• [WHAT YOU NEED TO DO]:
Exactly as written, reproduce the lines from the beginning of the data through the line containing "- [React Testing"; the pictures are not reproduced.

+++

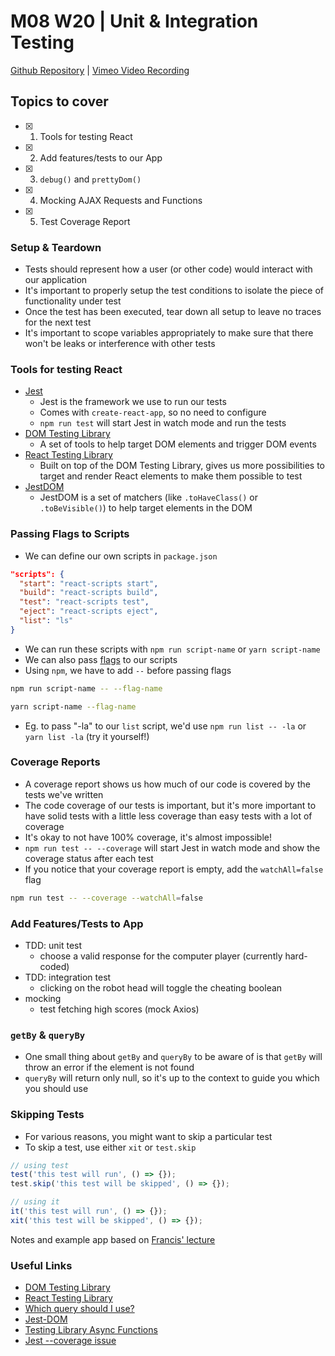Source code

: # M08 W20 | Unit & Integration Testing
[Github Repository](https://github.com/Alfredo08/Cohort-September-18-2023/tree/main/W20M08%20-%20Unit%20%26%20Integration%20Testing) | [Vimeo Video Recording]()

## Topics to cover

* [X] 1. Tools for testing React
* [X] 2. Add features/tests to our App
* [X] 3. `debug()` and `prettyDom()`
* [X] 4. Mocking AJAX Requests and Functions
* [X] 5. Test Coverage Report

### Setup & Teardown
- Tests should represent how a user (or other code) would interact with our application
- It's important to properly setup the test conditions to isolate the piece of functionality under test 
- Once the test has been executed, tear down all setup to leave no traces for the next test
- It's important to scope variables appropriately to make sure that there won't be leaks or interference with other tests

### Tools for testing React
- [Jest](https://jestjs.io/)
  * Jest is the framework we use to run our tests
  * Comes with `create-react-app`, so no need to configure
  * `npm run test` will start Jest in watch mode and run the tests
- [DOM Testing Library](https://testing-library.com/docs/dom-testing-library/intro)
  * A set of tools to help target DOM elements and trigger DOM events
- [React Testing Library](https://testing-library.com/docs/react-testing-library/intro)
  * Built on top of the DOM Testing Library, gives us more possibilities to target and render React elements to make them possible to test
- [JestDOM](https://github.com/testing-library/jest-dom)
  * JestDOM is a set of matchers (like `.toHaveClass()` or `.toBeVisible()`) to help target elements in the DOM

### Passing Flags to Scripts
- We can define our own scripts in `package.json`

```json
"scripts": {
  "start": "react-scripts start",
  "build": "react-scripts build",
  "test": "react-scripts test",
  "eject": "react-scripts eject",
  "list": "ls"
}
```

- We can run these scripts with `npm run script-name` or `yarn script-name`
- We can also pass [flags](https://gobyexample.com/command-line-flags) to our scripts
- Using `npm`, we have to add `--` before passing flags

```bash
npm run script-name -- --flag-name

yarn script-name --flag-name
```

- Eg. to pass "-la" to our `list` script, we'd use `npm run list -- -la` or `yarn list -la` (try it yourself!)

### Coverage Reports
- A coverage report shows us how much of our code is covered by the tests we've written
- The code coverage of our tests is important, but it's more important to have solid tests with a little less coverage than easy tests with a lot of coverage
- It's okay to not have 100% coverage, it's almost impossible!
- `npm run test -- --coverage` will start Jest in watch mode and show the coverage status after each test
- If you notice that your coverage report is empty, add the `watchAll=false` flag

```bash
npm run test -- --coverage --watchAll=false
```

### Add Features/Tests to App
- TDD: unit test
  - choose a valid response for the computer player (currently hard-coded)
- TDD: integration test
  - clicking on the robot head will toggle the cheating boolean
- mocking
  - test fetching high scores (mock Axios)

### `getBy` & `queryBy`
- One small thing about `getBy` and `queryBy` to be aware of is that `getBy` will throw an error if the element is not found
- `queryBy` will return only null, so it's up to the context to guide you which you should use

### Skipping Tests
* For various reasons, you might want to skip a particular test
* To skip a test, use either `xit` or `test.skip`

```js
// using test
test('this test will run', () => {});
test.skip('this test will be skipped', () => {});

// using it
it('this test will run', () => {});
xit('this test will be skipped', () => {});
```

Notes and example app based on [Francis' lecture](https://github.com/FrancisBourgouin/lhl-12-w8d1)

### Useful Links
* [DOM Testing Library](https://testing-library.com/docs/dom-testing-library/intro)
* [React Testing Library](https://testing-library.com/docs/react-testing-library/intro)
* [Which query should I use?](https://testing-library.com/docs/guide-which-query)
* [Jest-DOM](https://github.com/testing-library/jest-dom)
* [Testing Library Async Functions](https://testing-library.com/docs/dom-testing-library/api-async)
* [Jest --coverage issue](https://github.com/facebook/jest/issues/9723)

+++

• [ANSWER TO THE PROBLEM]:
Source code

: # M08 W20 | Unit & Integration Testing
[Github Repository](https://github.com/Alfredo08/Cohort-September-18-2023/tree/main/W20M08%20-%20Unit%20%26%20Integration%20Testing) | [Vimeo Video Recording]()

## Topics to cover

* [X] 1. Tools for testing React
* [X] 2. Add features/tests to our App
* [X] 3. `debug()` and `prettyDom()`
* [X] 4. Mocking AJAX Requests and Functions
* [X] 5. Test Coverage Report

### Setup & Teardown
- Tests should represent how a user (or other code) would interact with our application
- It's important to properly setup the test conditions to isolate the piece of functionality under test 
- Once the test has been executed, tear down all setup to leave no traces for the next test
- It's important to scope variables appropriately to make sure that there won't be leaks or interference with other tests

### Tools for testing React
- [Jest](https://jestjs.io/)
  * Jest is the framework we use to run our tests
  * Comes with `create-react-app`, so no need to configure
  * `npm run test` will start Jest in watch mode and run the tests
- [DOM Testing Library](https://testing-library.com/docs/dom-testing-library/intro)
  * A set of tools to help target DOM elements and trigger DOM events
- [React Testing Library](https://testing-library.com/docs/react-testing-library/intro)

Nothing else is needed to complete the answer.